From Beith with the Juniors to the Champions League
From Beith with the juniors to the Champions League
DARRYL BROADFOOT July 07 2004
STEVE Clarke, as befits the best of his breed, possesses the uncanny knack of being at the right place at the right time. Few can boast as impressive an array of coaching influences as the former St Mirren defender from Saltcoats – Ruud Gullit, Gianluca Vialli, Sir Bobby Robson, Sir Alex Ferguson and Claudio Ranieri among them – yet the stealthy ascent of the archetypal unsung hero was confirmed this week when he was appointed as assistant to Jose Mourinh Champions League winner and inheritor of Chelsea's aspirations of continental supremacy.
Such is the esteem in which he is held at Stamford Bridge, where more than 15 years of service has been broken only by a brief spell at Newcastle United, he was spared from the latest revolution promoted by the Russian billionaire Roman Abramovich to become the only "foreigner" of Mourinho's all-Portuguese backroom team.
His is a most remarkable tale, one which began in unusual circumstances if not quite so cosmopolitan surroundings.
Beith Juniors' Bellsdale Park was the venue for his introduction to football. St Mirren turned up a week early for their friendly match against the physical Ayrshiremen in the summer of 1979 and the locals, unprepared and outnumbered, scrambled to field a team. An oversized jersey was thrown in the direction of a curious 15-year-old and his impressive performance sufficiently tickled the professionals from Paisley to offer him an S-form on the spot.
An 18-month stint sweeping the Love Street terraces as an apprentice was followed by a season-long character building exercise at Beith and upon returning to Paisley in 1982, he made his debut as an 18-year-old against Ayr United.
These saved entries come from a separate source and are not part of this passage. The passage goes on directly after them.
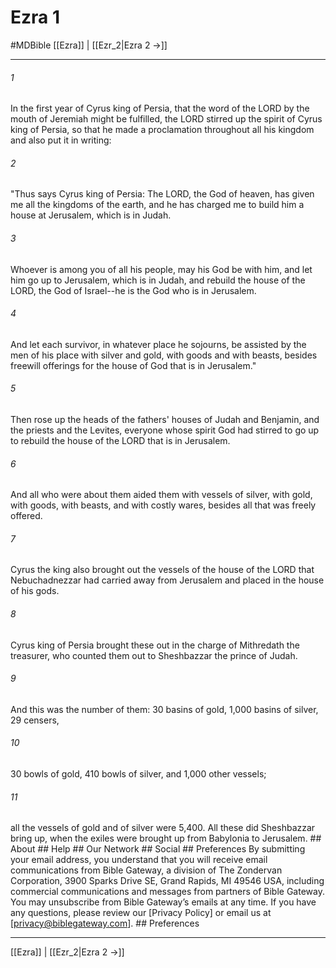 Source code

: # Ezra 1
#MDBible
[[Ezra]] | [[Ezr_2|Ezra 2 →]]

***


###### 1 
In the first year of Cyrus king of Persia, that the word of the LORD by the mouth of Jeremiah might be fulfilled, the LORD stirred up the spirit of Cyrus king of Persia, so that he made a proclamation throughout all his kingdom and also put it in writing: 

###### 2 
"Thus says Cyrus king of Persia: The LORD, the God of heaven, has given me all the kingdoms of the earth, and he has charged me to build him a house at Jerusalem, which is in Judah. 

###### 3 
Whoever is among you of all his people, may his God be with him, and let him go up to Jerusalem, which is in Judah, and rebuild the house of the LORD, the God of Israel--he is the God who is in Jerusalem. 

###### 4 
And let each survivor, in whatever place he sojourns, be assisted by the men of his place with silver and gold, with goods and with beasts, besides freewill offerings for the house of God that is in Jerusalem." 

###### 5 
Then rose up the heads of the fathers' houses of Judah and Benjamin, and the priests and the Levites, everyone whose spirit God had stirred to go up to rebuild the house of the LORD that is in Jerusalem. 

###### 6 
And all who were about them aided them with vessels of silver, with gold, with goods, with beasts, and with costly wares, besides all that was freely offered. 

###### 7 
Cyrus the king also brought out the vessels of the house of the LORD that Nebuchadnezzar had carried away from Jerusalem and placed in the house of his gods. 

###### 8 
Cyrus king of Persia brought these out in the charge of Mithredath the treasurer, who counted them out to Sheshbazzar the prince of Judah. 

###### 9 
And this was the number of them: 30 basins of gold, 1,000 basins of silver, 29 censers, 

###### 10 
30 bowls of gold, 410 bowls of silver, and 1,000 other vessels; 

###### 11 
all the vessels of gold and of silver were 5,400. All these did Sheshbazzar bring up, when the exiles were brought up from Babylonia to Jerusalem. ## About ## Help ## Our Network ## Social ## Preferences By submitting your email address, you understand that you will receive email communications from Bible Gateway, a division of The Zondervan Corporation, 3900 Sparks Drive SE, Grand Rapids, MI 49546 USA, including commercial communications and messages from partners of Bible Gateway. You may unsubscribe from Bible Gateway&rsquo;s emails at any time. If you have any questions, please review our [Privacy Policy] or email us at [privacy@biblegateway.com]. ## Preferences

***

[[Ezra]] | [[Ezr_2|Ezra 2 →]]
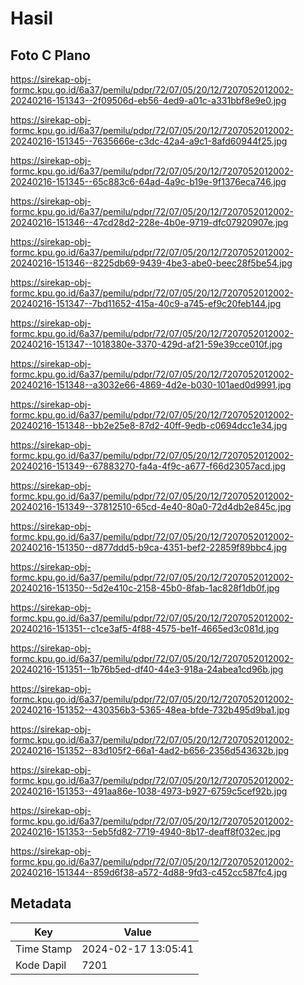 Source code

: # Hasil

## Foto C Plano

https://sirekap-obj-formc.kpu.go.id/6a37/pemilu/pdpr/72/07/05/20/12/7207052012002-20240216-151343--2f09506d-eb56-4ed9-a01c-a331bbf8e9e0.jpg

https://sirekap-obj-formc.kpu.go.id/6a37/pemilu/pdpr/72/07/05/20/12/7207052012002-20240216-151345--7635666e-c3dc-42a4-a9c1-8afd60944f25.jpg

https://sirekap-obj-formc.kpu.go.id/6a37/pemilu/pdpr/72/07/05/20/12/7207052012002-20240216-151345--65c883c6-64ad-4a9c-b19e-9f1376eca746.jpg

https://sirekap-obj-formc.kpu.go.id/6a37/pemilu/pdpr/72/07/05/20/12/7207052012002-20240216-151346--47cd28d2-228e-4b0e-9719-dfc07920907e.jpg

https://sirekap-obj-formc.kpu.go.id/6a37/pemilu/pdpr/72/07/05/20/12/7207052012002-20240216-151346--8225db69-9439-4be3-abe0-beec28f5be54.jpg

https://sirekap-obj-formc.kpu.go.id/6a37/pemilu/pdpr/72/07/05/20/12/7207052012002-20240216-151347--7bd11652-415a-40c9-a745-ef9c20feb144.jpg

https://sirekap-obj-formc.kpu.go.id/6a37/pemilu/pdpr/72/07/05/20/12/7207052012002-20240216-151347--1018380e-3370-429d-af21-59e39cce010f.jpg

https://sirekap-obj-formc.kpu.go.id/6a37/pemilu/pdpr/72/07/05/20/12/7207052012002-20240216-151348--a3032e66-4869-4d2e-b030-101aed0d9991.jpg

https://sirekap-obj-formc.kpu.go.id/6a37/pemilu/pdpr/72/07/05/20/12/7207052012002-20240216-151348--bb2e25e8-87d2-40ff-9edb-c0694dcc1e34.jpg

https://sirekap-obj-formc.kpu.go.id/6a37/pemilu/pdpr/72/07/05/20/12/7207052012002-20240216-151349--67883270-fa4a-4f9c-a677-f66d23057acd.jpg

https://sirekap-obj-formc.kpu.go.id/6a37/pemilu/pdpr/72/07/05/20/12/7207052012002-20240216-151349--37812510-65cd-4e40-80a0-72d4db2e845c.jpg

https://sirekap-obj-formc.kpu.go.id/6a37/pemilu/pdpr/72/07/05/20/12/7207052012002-20240216-151350--d877ddd5-b9ca-4351-bef2-22859f89bbc4.jpg

https://sirekap-obj-formc.kpu.go.id/6a37/pemilu/pdpr/72/07/05/20/12/7207052012002-20240216-151350--5d2e410c-2158-45b0-8fab-1ac828f1db0f.jpg

https://sirekap-obj-formc.kpu.go.id/6a37/pemilu/pdpr/72/07/05/20/12/7207052012002-20240216-151351--c1ce3af5-4f88-4575-be1f-4665ed3c081d.jpg

https://sirekap-obj-formc.kpu.go.id/6a37/pemilu/pdpr/72/07/05/20/12/7207052012002-20240216-151351--1b76b5ed-df40-44e3-918a-24abea1cd96b.jpg

https://sirekap-obj-formc.kpu.go.id/6a37/pemilu/pdpr/72/07/05/20/12/7207052012002-20240216-151352--430356b3-5365-48ea-bfde-732b495d9ba1.jpg

https://sirekap-obj-formc.kpu.go.id/6a37/pemilu/pdpr/72/07/05/20/12/7207052012002-20240216-151352--83d105f2-66a1-4ad2-b656-2356d543632b.jpg

https://sirekap-obj-formc.kpu.go.id/6a37/pemilu/pdpr/72/07/05/20/12/7207052012002-20240216-151353--491aa86e-1038-4973-b927-6759c5cef92b.jpg

https://sirekap-obj-formc.kpu.go.id/6a37/pemilu/pdpr/72/07/05/20/12/7207052012002-20240216-151353--5eb5fd82-7719-4940-8b17-deaff8f032ec.jpg

https://sirekap-obj-formc.kpu.go.id/6a37/pemilu/pdpr/72/07/05/20/12/7207052012002-20240216-151344--859d6f38-a572-4d88-9fd3-c452cc587fc4.jpg


## Metadata

| Key        | Value               |
| ---------- | ------------------- |
| Time Stamp | 2024-02-17 13:05:41 |
| Kode Dapil | 7201                |



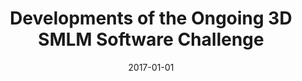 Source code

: ---
title: "Developments of the Ongoing 3D SMLM Software Challenge"
collection: publications
permalink: /publication/2017-01-01-Developments-of-the-Ongoing-3D-SMLM-Software-Challenge
category: 'abstract'
date: 2017-01-01
venue: 'Seventh Single Molecule Localization Microscopy Symposium (SMLMS&#39;17)'
citation: ' Pham T.-a.,  D. Sage,  S. Holden, &quot;Developments of the Ongoing 3D SMLM Software Challenge.&quot; <i>Seventh Single Molecule Localization Microscopy Symposium (SMLMS&amp;#39;17)</i>, August 30-September 1, 2017.'
---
For a teenager who had turned up at Bellsdale by chance, the rollercoaster ride proved riotous. His emergence was rewarded with inclusion in the Scotland under-19 squad for the World Youth Cup in Mexico and Clarke's impact was integral to Scotland's surge to the quarter finals.
Indeed, his winner against the hosts in the group stage almost sparked a pitch invasion as 100,000 natives expressed their disgust with a shower of bottles and hail of abuse.
He was, and is, most comfortable out of the limelight and quietly Clarke moulded himself into a versatile performer comfortable in any position in defence or midfield. The arrival of Feyenoord on UEFA Cup duty in 1983-84 provided the ultimate test of his capabilities, with the Dutch arriving with the formidable strike pairing of the legendary Johan Cruyff and the man who would follow in his illustrious footsteps, Gullit. A deflected shot from the dreadlocked striker was the only blemish on an otherwise flawless and fearless display.
It was a matter of time before the growing interest north and south of the border manifested itself in a firm offer and despite Celtic's initial inquiries, John Hollins secured his services for £400,000 in 1987.
His early years at Stamford Bridge did not hint at the start of a long and fruitful relationship. Chelsea were relegated after his first full season and his hopes of playing in the World Cup in 1986 were ruined by a back injury that sent him on a downward spiral that prompted him to hand in a transfer request.
He was dissuaded by Ian Porterfield, given senior status by Glenn Hoddle, and reached his peak with the help of an old adversary. Gullit, whom Clarke had marked in his last of six international appearances, in 1994, placed his faith in the studious Scot and was rewarded with an imperious performance in the FA Cup final against Middlesbrough. He captained the team to a European Cup winners Cup win against VfB Stuttgart and wound down his playing days as a source of support to the new player-manager, Vialli.
He was invited to assist Gullit at Newcastle United in 1999 but the Dutchman could not recapture his success at St James' Park and was replaced by Sir Bobby Robson. Clarke's services were retained until he was offered the chance to return to Stamford Bridge, ironically enough to replace Jim Duffy as youth coach.
His experience of the club and knowledge of the game made him a reliable lieutenant to Ranieri and the Italian has made little secret of the role Clarke has played in the unprecedented success of last season, finishing second in the Premiership and reaching the semi-final of the Champions League.
Now, having outlasted yet another manager, Clarke will attempt to preserve Chelsea's finest traditions while Mourinho – armed with his new owner's millions – plots worldwide domination.
It is a far cry from that fateful pre-season knockabout at Bellsdale Park.